Qdrant (Complex Filtering)

from qdrant_client import QdrantClient
from qdrant_client.models import PointStruct, Filter, FieldCondition

client = QdrantClient(url="http://localhost:6333")

# Complex filtering with Qdrant
results = client.search(
    collection_name="agent_memory",
    query_vector=query_embedding,
    query_filter=Filter(
        must=[
            FieldCondition(key="user_id", match={"value": user_id}),
            FieldCondition(key="type", match={"value": "semantic"}),
        ],
        should=[
            FieldCondition(key="topic", match={"any": ["auth", "security"]}),
        ]
    ),
    limit=5
)

ChromaDB (Prototyping)

import chromadb

client = chromadb.PersistentClient(path="./memory_db")
collection = client.get_or_create_collection("agent_memory")
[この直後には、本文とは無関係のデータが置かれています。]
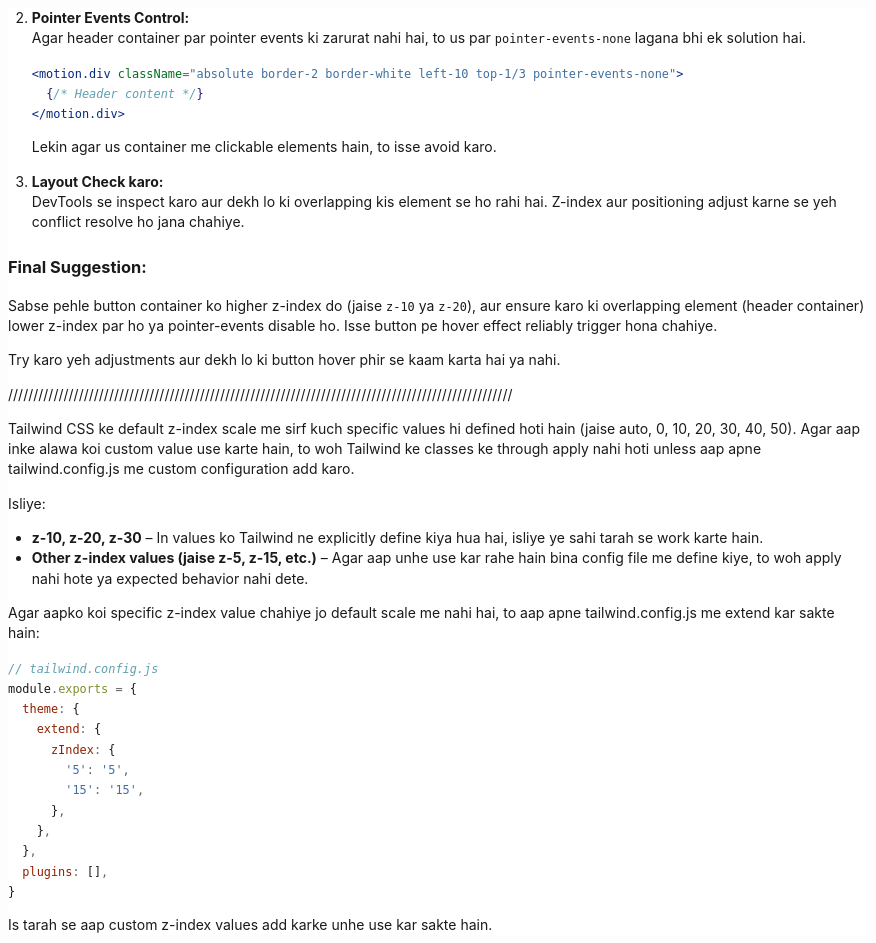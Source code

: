 2. **Pointer Events Control:**  
   Agar header container par pointer events ki zarurat nahi hai, to us par `pointer-events-none` lagana bhi ek solution hai.  
   ```jsx
   <motion.div className="absolute border-2 border-white left-10 top-1/3 pointer-events-none">
     {/* Header content */}
   </motion.div>
   ```
   Lekin agar us container me clickable elements hain, to isse avoid karo.

3. **Layout Check karo:**  
   DevTools se inspect karo aur dekh lo ki overlapping kis element se ho rahi hai. Z-index aur positioning adjust karne se yeh conflict resolve ho jana chahiye.

### Final Suggestion:

Sabse pehle button container ko higher z-index do (jaise `z-10` ya `z-20`), aur ensure karo ki overlapping element (header container) lower z-index par ho ya pointer-events disable ho. Isse button pe hover effect reliably trigger hona chahiye.

Try karo yeh adjustments aur dekh lo ki button hover phir se kaam karta hai ya nahi.

////////////////////////////////////////////////////////////////////////////////////////////////////

Tailwind CSS ke default z-index scale me sirf kuch specific values hi defined hoti hain (jaise auto, 0, 10, 20, 30, 40, 50). Agar aap inke alawa koi custom value use karte hain, to woh Tailwind ke classes ke through apply nahi hoti unless aap apne tailwind.config.js me custom configuration add karo.

Isliye:
- **z-10, z-20, z-30** – In values ko Tailwind ne explicitly define kiya hua hai, isliye ye sahi tarah se work karte hain.
- **Other z-index values (jaise z-5, z-15, etc.)** – Agar aap unhe use kar rahe hain bina config file me define kiye, to woh apply nahi hote ya expected behavior nahi dete.

Agar aapko koi specific z-index value chahiye jo default scale me nahi hai, to aap apne tailwind.config.js me extend kar sakte hain:

```js
// tailwind.config.js
module.exports = {
  theme: {
    extend: {
      zIndex: {
        '5': '5',
        '15': '15',
      },
    },
  },
  plugins: [],
}
```

Is tarah se aap custom z-index values add karke unhe use kar sakte hain.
# Simple and fast for prototypes
collection.add(
    ids=[str(uuid4())],
    embeddings=[embedding],
    documents=[memory_text],
    metadatas=[{"user_id": user_id, "type": "episodic"}]
)

results = collection.query(
    query_embeddings=[query_embedding],
    n_results=5,
    where={"user_id": user_id}
)

Chunking Strategy Pattern

ドキュメントをクエリ可能なチャンクに分割する

When to use: Processing documents for memory storage

CHUNKING STRATEGIES:

チャンキングのジレンマ：
- 大きすぎる：ベクトルが詳細度を失う
- 小さすぎる：コンテキストを失う

最適なチャンクサイズは以下に依存：
- ドキュメントタイプ（コード対散文対データ）
- クエリパターン（事実的対探索的）
- 埋め込みモデル（それぞれに最適ポイントがある）

一般的なガイダンス：ほとんどのユースケースで256-512トークン

Fixed-Size Chunking (Baseline)

from langchain.text_splitter import RecursiveCharacterTextSplitter

splitter = RecursiveCharacterTextSplitter(
    chunk_size=500,      # Characters
    chunk_overlap=50,    # Overlap prevents cutting sentences
    separators=["\n\n", "\n", ". ", " ", ""]  # Priority order
)

chunks = splitter.split_text(document)

Semantic Chunking (Better Quality)

from langchain_experimental.text_splitter import SemanticChunker
from langchain_openai import OpenAIEmbeddings

# Splits based on semantic similarity
splitter = SemanticChunker(
    embeddings=OpenAIEmbeddings(),
    breakpoint_threshold_type="percentile",
    breakpoint_threshold_amount=95
)

chunks = splitter.split_text(document)

Structure-Aware Chunking (Documents with Hierarchy)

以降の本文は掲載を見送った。